Last week we were in the south for a wedding near Rutland Water and to see family in Hampshire and Buckinghamshire. Driving on motorways or back roads, we saw red kites as the most common raptor in the skies. The first of them showed up in the grey autumn skies as we headed for my son Roddy’s home in Amersham, with more on the way to Hampshire and north to Stamford. One morning we walked into Old Amersham through lovely beechwoods, kites overhead – even one patrolling the road where my son lives.
That’s what I like about kites: they are so easy to see and identify, and they respond so well to human contact. I find it marvellous that people can now feed red kites in their back gardens. The remains of a chicken leg here or an old sausage there make a welcome meal for this ultimate scavenger. I’m generally not keen on feeding birds and have always felt uneasy about the huge amounts of non-native food such as peanuts which are fed to birds in Britain.

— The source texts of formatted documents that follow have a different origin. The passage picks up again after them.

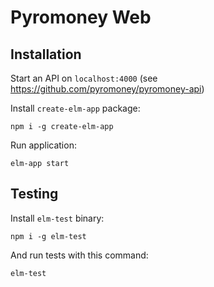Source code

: # Pyromoney Web

## Installation

Start an API on `localhost:4000` (see https://github.com/pyromoney/pyromoney-api)

Install `create-elm-app` package:

```
npm i -g create-elm-app
```

Run application:

```
elm-app start
```

## Testing

Install `elm-test` binary:

```
npm i -g elm-test
```

And run tests with this command:

```
elm-test
```
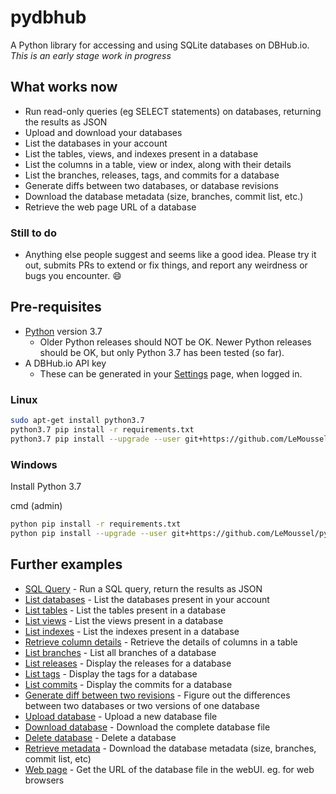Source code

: # pydbhub

A Python library for accessing and using SQLite databases on DBHub.io. *This is an early stage work in progress*

## What works now

* Run read-only queries (eg SELECT statements) on databases, returning the results as JSON
* Upload and download your databases
* List the databases in your account
* List the tables, views, and indexes present in a database
* List the columns in a table, view or index, along with their details
* List the branches, releases, tags, and commits for a database
* Generate diffs between two databases, or database revisions
* Download the database metadata (size, branches, commit list, etc.)
* Retrieve the web page URL of a database

### Still to do

* Anything else people suggest and seems like a good idea.
Please try it out, submits PRs to extend or fix things, and report any weirdness or bugs you encounter. :smile:

## Pre-requisites

* [Python](https://www.python.org/) version 3.7
  * Older Python releases should NOT be OK. Newer Python releases should be OK, but only Python 3.7 has been tested (so far).
* A DBHub.io API key
  * These can be generated in your [Settings](https://dbhub.io/pref) page, when logged in.

### Linux

```bash
sudo apt-get install python3.7
python3.7 pip install -r requirements.txt
python3.7 pip install --upgrade --user git+https://github.com/LeMoussel/pydbhub.git
```

### Windows

Install Python 3.7

cmd (admin)

```bash
python pip install -r requirements.txt
python pip install --upgrade --user git+https://github.com/LeMoussel/pydbhub.git
```

## Further examples

* [SQL Query](https://github.com/LeMoussel/pydbhub/blob/master/examples/sql_query/main.py) - Run a SQL query, return the results as JSON
* [List databases](https://github.com/LeMoussel/pydbhub/blob/master/examples/list_databases/main.py) - List the databases present in your account
* [List tables](https://github.com/LeMoussel/pydbhub/blob/master/examples/list_tables/main.py) - List the tables present in a database
* [List views](https://github.com/LeMoussel/pydbhub/blob/master/examples/list_views/main.py) - List the views present in a database
* [List indexes](https://github.com/LeMoussel/pydbhub/blob/master/examples/list_indexes/main.py) - List the indexes present in a database
* [Retrieve column details](https://github.com/LeMoussel/pydbhub/blob/master/examples/column_details/main.py) - Retrieve the details of columns in a table
* [List branches](https://github.com/LeMoussel/pydbhub/blob/master/examples/list_branches/main.py) - List all branches of a database
* [List releases](https://github.com/LeMoussel/pydbhub/blob/master/examples/list_releases/main.py) - Display the releases for a database
* [List tags](https://github.com/LeMoussel/pydbhub/blob/master/examples/list_tags/main.py) - Display the tags for a database
* [List commits](https://github.com/LeMoussel/pydbhub/blob/master/examples/list_commits/main.py) - Display the commits for a database
* [Generate diff between two revisions](https://github.com/LeMoussel/pydbhub/blob/master/examples/diff_commits/main.py) - Figure out the differences between two databases or two versions of one database
* [Upload database](https://github.com/LeMoussel/pydbhub/blob/master/examples/upload/main.py) - Upload a new database file
* [Download database](https://github.com/LeMoussel/pydbhub/blob/master/examples/download_database/main.py) - Download the complete database file
* [Delete database](https://github.com/LeMoussel/pydbhub/blob/master/examples/delete_database/main.py) - Delete a database
* [Retrieve metadata](https://github.com/LeMoussel/pydbhub/blob/master/examples/metadata/main.py) - Download the database metadata (size, branches, commit list, etc)
* [Web page](https://github.com/LeMoussel/pydbhub/blob/master/examples/webpage/main.py) - Get the URL of the database file in the webUI.  eg. for web browsers
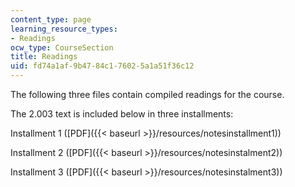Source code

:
 ```yaml
---
content_type: page
learning_resource_types:
- Readings
ocw_type: CourseSection
title: Readings
uid: fd74a1af-9b47-84c1-7602-5a1a51f36c12
---
```


The following three files contain compiled readings for the course.

The 2.003 text is included below in three installments:

Installment 1 ([PDF]({{< baseurl >}}/resources/notesinstallment1))

Installment 2 ([PDF]({{< baseurl >}}/resources/notesinstalment2))

Installment 3 ([PDF]({{< baseurl >}}/resources/notesinstalment3))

I’m not sure it’s in the long-term interest and I also think it obscures the appalling declines of common birds due to intensive agriculture, chemicals and modern life. But feeding red kites is different – they have fed beside humans right back to our earliest ancestors and to the Neanderthals, swooping down for morsels at campsites or after hunts of large mammals. It’s lovely to think they would once have fed on scraps of mammoth or woolly rhino being cut up by humans in ancient Britain. Nowadays there is such a rush to clean up dead animals in the countryside that the supply of carrion is really limited for birds like kites – we are, alas, too tidy and the ecosystem functions break down.
Whenever a kite floated over, I took quiet pride in the fact that 25 years ago, no kites bred in England or Scotland, and that I was fortunate to be one of the RSPB & Nature Conservancy team that restored the red kite. In 1989, after a good few years of opposition and delay, I flew to southern Sweden on the very first kite-collecting trip. Ornithological friends in Lund were so helpful to me and within a few days I had collected 12 young red kites to start what has become an incredibly successful project. Magnus Sylven drove me over the bridge from Sweden to Denmark and onwards to a military base, where a RAF Nimrod patrol aircraft from Kinloss swooped in to take me back to northern Scotland with my precious cargo. Eight of the young kites were reared and released at a friend’s farm near our RSPB office near Inverness and the other four travelled south overnight to the Chilterns release area.
This was the start of one of the most successful ever reintroduction projects, with red kites now breeding from northern Scotland down through many parts of the UK to the south of England. That’s why I feel quiet pride whenever I see this distinctive-shaped raptor circling town and countryside. How I wish that we could get on and have golden eagles and sea eagles over such a big range. It’s perfectly easy to do ecologically but in the UK, social and political issues too often hamper bold ideals. But remember: it’s never ‘if’, it’s just a matter of ‘when’.